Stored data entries
=====

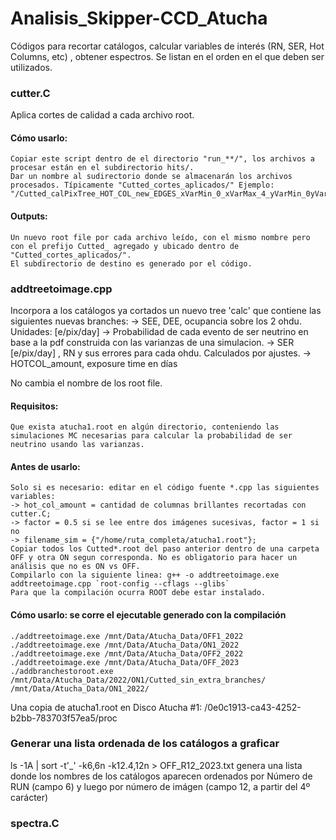 # Analisis_Skipper-CCD_Atucha
Códigos para recortar catálogos, calcular variables de interés (RN, SER, Hot Columns, etc) , obtener espectros.
Se listan en el orden en el que deben ser utilizados.

### cutter.C ###
Aplica cortes de calidad a cada archivo root. 

#### Cómo usarlo:
	Copiar este script dentro de el directorio "run_**/", los archivos a procesar están en el subdirectorio hits/. 
	Dar un nombre al sudirectorio donde se almacenarán los archivos procesados. Típicamente "Cutted_cortes_aplicados/" Ejemplo: "/Cutted_calPixTree_HOT_COL_new_EDGES_xVarMin_0_xVarMax_4_yVarMin_0yVarMax_4"

#### Outputs:	
	Un nuevo root file por cada archivo leído, con el mismo nombre pero con el prefijo Cutted_ agregado y ubicado dentro de "Cutted_cortes_aplicados/".
	El subdirectorio de destino es generado por el código.

### addtreetoimage.cpp ####

Incorpora a los catálogos ya cortados un nuevo tree 'calc' que contiene las siguientes nuevas branches: 
-> SEE, DEE, ocupancia sobre los 2 ohdu. Unidades: [e/pix/day]
-> Probabilidad de cada evento de ser neutrino en base a la pdf construida con las varianzas de una simulacion. 
-> SER [e/pix/day] , RN y sus errores para cada ohdu. Calculados por ajustes.
-> HOTCOL_amount, exposure time en días

No cambia el nombre de los root file.

#### Requisitos:
	Que exista atucha1.root en algún directorio, conteniendo las simulaciones MC necesarias para calcular la probabilidad de ser neutrino usando las varianzas.

#### Antes de usarlo:
	
	Solo si es necesario: editar en el código fuente *.cpp las siguientes variables: 
	-> hot_col_amount = cantidad de columnas brillantes recortadas con cutter.C; 
	-> factor = 0.5 si se lee entre dos imágenes sucesivas, factor = 1 si no
	-> filename_sim = {"/home/ruta_completa/atucha1.root"};
	Copiar todos los Cutted*.root del paso anterior dentro de una carpeta OFF y otra ON segun corresponda. No es obligatorio para hacer un análisis que no es ON vs OFF.
	Compilarlo con la siguiente linea: g++ -o addtreetoimage.exe addtreetoimage.cpp `root-config --cflags --glibs`
	Para que la compilación ocurra ROOT debe estar instalado.
	
#### Cómo usarlo: se corre el ejecutable generado con la compilación
	
	./addtreetoimage.exe /mnt/Data/Atucha_Data/OFF1_2022
	./addtreetoimage.exe /mnt/Data/Atucha_Data/ON1_2022
	./addtreetoimage.exe /mnt/Data/Atucha_Data/OFF2_2022
	./addtreetoimage.exe /mnt/Data/Atucha_Data/OFF_2023
	./addbranchestoroot.exe /mnt/Data/Atucha_Data/2022/ON1/Cutted_sin_extra_branches/ /mnt/Data/Atucha_Data/ON1_2022/
	

Una copia de atucha1.root en Disco Atucha #1: /0e0c1913-ca43-4252-b2bb-783703f57ea5/proc
### Generar una lista ordenada de los catálogos a graficar ###
ls -1A | sort -t'_' -k6,6n -k12.4,12n > OFF_R12_2023.txt
genera una lista donde los nombres de los catálogos aparecen ordenados por Número de RUN (campo 6) y luego por número de imágen (campo 12, a partir del 4º carácter)


### spectra.C ###



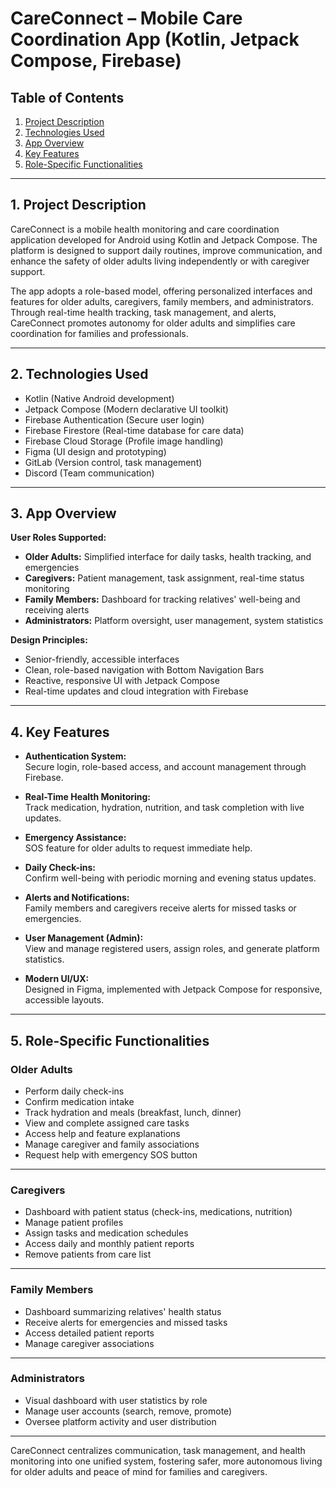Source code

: # CareConnect – Mobile Care Coordination App (Kotlin, Jetpack Compose, Firebase)

## Table of Contents

1. [Project Description](#1-project-description)  
2. [Technologies Used](#2-technologies-used)  
3. [App Overview](#3-app-overview)  
4. [Key Features](#4-key-features)  
5. [Role-Specific Functionalities](#5-role-specific-functionalities)  

---

## 1. Project Description

CareConnect is a mobile health monitoring and care coordination application developed for Android using Kotlin and Jetpack Compose. The platform is designed to support daily routines, improve communication, and enhance the safety of older adults living independently or with caregiver support.

The app adopts a role-based model, offering personalized interfaces and features for older adults, caregivers, family members, and administrators. Through real-time health tracking, task management, and alerts, CareConnect promotes autonomy for older adults and simplifies care coordination for families and professionals.

---

## 2. Technologies Used

* Kotlin (Native Android development)  
* Jetpack Compose (Modern declarative UI toolkit)  
* Firebase Authentication (Secure user login)  
* Firebase Firestore (Real-time database for care data)  
* Firebase Cloud Storage (Profile image handling)  
* Figma (UI design and prototyping)  
* GitLab (Version control, task management)  
* Discord (Team communication)  

---

## 3. App Overview

**User Roles Supported:**

- **Older Adults:** Simplified interface for daily tasks, health tracking, and emergencies  
- **Caregivers:** Patient management, task assignment, real-time status monitoring  
- **Family Members:** Dashboard for tracking relatives' well-being and receiving alerts  
- **Administrators:** Platform oversight, user management, system statistics  

**Design Principles:**

- Senior-friendly, accessible interfaces  
- Clean, role-based navigation with Bottom Navigation Bars  
- Reactive, responsive UI with Jetpack Compose  
- Real-time updates and cloud integration with Firebase  

---

## 4. Key Features

* **Authentication System:**  
  Secure login, role-based access, and account management through Firebase.

* **Real-Time Health Monitoring:**  
  Track medication, hydration, nutrition, and task completion with live updates.

* **Emergency Assistance:**  
  SOS feature for older adults to request immediate help.

* **Daily Check-ins:**  
  Confirm well-being with periodic morning and evening status updates.

* **Alerts and Notifications:**  
  Family members and caregivers receive alerts for missed tasks or emergencies.

* **User Management (Admin):**  
  View and manage registered users, assign roles, and generate platform statistics.

* **Modern UI/UX:**  
  Designed in Figma, implemented with Jetpack Compose for responsive, accessible layouts.

---

## 5. Role-Specific Functionalities

### **Older Adults**
- Perform daily check-ins  
- Confirm medication intake  
- Track hydration and meals (breakfast, lunch, dinner)  
- View and complete assigned care tasks  
- Access help and feature explanations  
- Manage caregiver and family associations  
- Request help with emergency SOS button  

---

### **Caregivers**
- Dashboard with patient status (check-ins, medications, nutrition)  
- Manage patient profiles  
- Assign tasks and medication schedules  
- Access daily and monthly patient reports  
- Remove patients from care list  

---

### **Family Members**
- Dashboard summarizing relatives' health status  
- Receive alerts for emergencies and missed tasks  
- Access detailed patient reports  
- Manage caregiver associations  

---

### **Administrators**
- Visual dashboard with user statistics by role  
- Manage user accounts (search, remove, promote)  
- Oversee platform activity and user distribution  

---

CareConnect centralizes communication, task management, and health monitoring into one unified system, fostering safer, more autonomous living for older adults and peace of mind for families and caregivers.
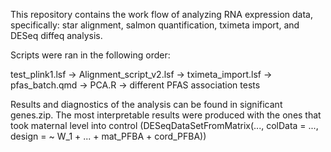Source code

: This repository contains the work flow of analyzing RNA expression data, specifically: star alignment, salmon quantification, tximeta import, and DESeq diffeq analysis.

Scripts were ran in the following order:

test_plink1.lsf -> Alignment_script_v2.lsf -> tximeta_import.lsf -> pfas_batch.qmd  -> PCA.R -> different PFAS association tests

Results and diagnostics of the analysis can be found in significant genes.zip. The most interpretable results were produced with the ones that took maternal level into control (DESeqDataSetFromMatrix(..., colData = ..., design = ~ W_1 + ... + mat_PFBA + cord_PFBA))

=====

The records above, minus their pictures, are to be returned word for word.

§ **Result**:
 # Analisis_Skipper-CCD_Atucha
Códigos para recortar catálogos, calcular variables de interés (RN, SER, Hot Columns, etc) , obtener espectros.
Se listan en el orden en el que deben ser utilizados.

### cutter.C ###
Aplica cortes de calidad a cada archivo root. 

#### Cómo usarlo:
	Copiar este script dentro de el directorio "run_**/", los archivos a procesar están en el subdirectorio hits/. 
	Dar un nombre al sudirectorio donde se almacenarán los archivos procesados. Típicamente "Cutted_cortes_aplicados/" Ejemplo: "/Cutted_calPixTree_HOT_COL_new_EDGES_xVarMin_0_xVarMax_4_yVarMin_0yVarMax_4"

#### Outputs:	
	Un nuevo root file por cada archivo leído, con el mismo nombre pero con el prefijo Cutted_ agregado y ubicado dentro de "Cutted_cortes_aplicados/".
	El subdirectorio de destino es generado por el código.

### addtreetoimage.cpp ####

Incorpora a los catálogos ya cortados un nuevo tree 'calc' que contiene las siguientes nuevas branches: 
-> SEE, DEE, ocupancia sobre los 2 ohdu. Unidades: [e/pix/day]
-> Probabilidad de cada evento de ser neutrino en base a la pdf construida con las varianzas de una simulacion. 
-> SER [e/pix/day] , RN y sus errores para cada ohdu. Calculados por ajustes.
-> HOTCOL_amount, exposure time en días

No cambia el nombre de los root file.

#### Requisitos:
	Que exista atucha1.root en algún directorio, conteniendo las simulaciones MC necesarias para calcular la probabilidad de ser neutrino usando las varianzas.

#### Antes de usarlo:
	
	Solo si es necesario: editar en el código fuente *.cpp las siguientes variables: 
	-> hot_col_amount = cantidad de columnas brillantes recortadas con cutter.C; 
	-> factor = 0.5 si se lee entre dos imágenes sucesivas, factor = 1 si no
	-> filename_sim = {"/home/ruta_completa/atucha1.root"};
	Copiar todos los Cutted*.root del paso anterior dentro de una carpeta OFF y otra ON segun corresponda. No es obligatorio para hacer un análisis que no es ON vs OFF.
	Compilarlo con la siguiente linea: g++ -o addtreetoimage.exe addtreetoimage.cpp `root-config --cflags --glibs`
	Para que la compilación ocurra ROOT debe estar instalado.
	
#### Cómo usarlo: se corre el ejecutable generado con la compilación
	
	./addtreetoimage.exe /mnt/Data/Atucha_Data/OFF1_2022
	./addtreetoimage.exe /mnt/Data/Atucha_Data/ON1_2022
	./addtreetoimage.exe /mnt/Data/Atucha_Data/OFF2_2022
	./addtreetoimage.exe /mnt/Data/Atucha_Data/OFF_2023
	./addbranchestoroot.exe /mnt/Data/Atucha_Data/2022/ON1/Cutted_sin_extra_branches/ /mnt/Data/Atucha_Data/ON1_2022/
	

Una copia de atucha1.root en Disco Atucha #1: /0e0c1913-ca43-4252-b2bb-783703f57ea5/proc
### Generar una lista ordenada de los catálogos a graficar ###
ls -1A | sort -t'_' -k6,6n -k12.4,12n > OFF_R12_2023.txt
genera una lista donde los nombres de los catálogos aparecen ordenados por Número de RUN (campo 6) y luego por número de imágen (campo 12, a partir del 4º carácter)


### spectra.C ###



Source code

: # CareConnect – Mobile Care Coordination App (Kotlin, Jetpack Compose, Firebase)

## Table of Contents

1. [Project Description](#1-project-description)  
2. [Technologies Used](#2-technologies-used)  
3. [App Overview](#3-app-overview)  
4. [Key Features](#4-key-features)  
5. [Role-Specific Functionalities](#5-role-specific-functionalities)  

---

## 1. Project Description

CareConnect is a mobile health monitoring and care coordination application developed for Android using Kotlin and Jetpack Compose. The platform is designed to support daily routines, improve communication, and enhance the safety of older adults living independently or with caregiver support.

The app adopts a role-based model, offering personalized interfaces and features for older adults, caregivers, family members, and administrators. Through real-time health tracking, task management, and alerts, CareConnect promotes autonomy for older adults and simplifies care coordination for families and professionals.

---

## 2. Technologies Used

* Kotlin (Native Android development)  
* Jetpack Compose (Modern declarative UI toolkit)  
* Firebase Authentication (Secure user login)  
* Firebase Firestore (Real-time database for care data)  
* Firebase Cloud Storage (Profile image handling)  
* Figma (UI design and prototyping)  
* GitLab (Version control, task management)  
* Discord (Team communication)  

---

## 3. App Overview

**User Roles Supported:**

- **Older Adults:** Simplified interface for daily tasks, health tracking, and emergencies  
- **Caregivers:** Patient management, task assignment, real-time status monitoring  
- **Family Members:** Dashboard for tracking relatives' well-being and receiving alerts  
- **Administrators:** Platform oversight, user management, system statistics  

**Design Principles:**

- Senior-friendly, accessible interfaces  
- Clean, role-based navigation with Bottom Navigation Bars  
- Reactive, responsive UI with Jetpack Compose  
- Real-time updates and cloud integration with Firebase  

---

## 4. Key Features

* **Authentication System:**  
  Secure login, role-based access, and account management through Firebase.

* **Real-Time Health Monitoring:**  
  Track medication, hydration, nutrition, and task completion with live updates.

* **Emergency Assistance:**  
  SOS feature for older adults to request immediate help.

* **Daily Check-ins:**  
  Confirm well-being with periodic morning and evening status updates.

* **Alerts and Notifications:**  
  Family members and caregivers receive alerts for missed tasks or emergencies.

* **User Management (Admin):**  
  View and manage registered users, assign roles, and generate platform statistics.

* **Modern UI/UX:**  
  Designed in Figma, implemented with Jetpack Compose for responsive, accessible layouts.

---

## 5. Role-Specific Functionalities

### **Older Adults**
- Perform daily check-ins  
- Confirm medication intake  
- Track hydration and meals (breakfast, lunch, dinner)  
- View and complete assigned care tasks  
- Access help and feature explanations  
- Manage caregiver and family associations  
- Request help with emergency SOS button  

---

### **Caregivers**
- Dashboard with patient status (check-ins, medications, nutrition)  
- Manage patient profiles  
- Assign tasks and medication schedules  
- Access daily and monthly patient reports  
- Remove patients from care list  

---

### **Family Members**
- Dashboard summarizing relatives' health status  
- Receive alerts for emergencies and missed tasks  
- Access detailed patient reports  
- Manage caregiver associations  

---

### **Administrators**
- Visual dashboard with user statistics by role  
- Manage user accounts (search, remove, promote)  
- Oversee platform activity and user distribution  

---

CareConnect centralizes communication, task management, and health monitoring into one unified system, fostering safer, more autonomous living for older adults and peace of mind for families and caregivers.
Source code

: This repository contains the work flow of analyzing RNA expression data, specifically: star alignment, salmon quantification, tximeta import, and DESeq diffeq analysis.

Scripts were ran in the following order:

test_plink1.lsf -> Alignment_script_v2.lsf -> tximeta_import.lsf -> pfas_batch.qmd  -> PCA.R -> different PFAS association tests

Results and diagnostics of the analysis can be found in significant genes.zip. The most interpretable results were produced with the ones that took maternal level into control (DESeqDataSetFromMatrix(..., colData = ..., design = ~ W_1 + ... + mat_PFBA + cord_PFBA))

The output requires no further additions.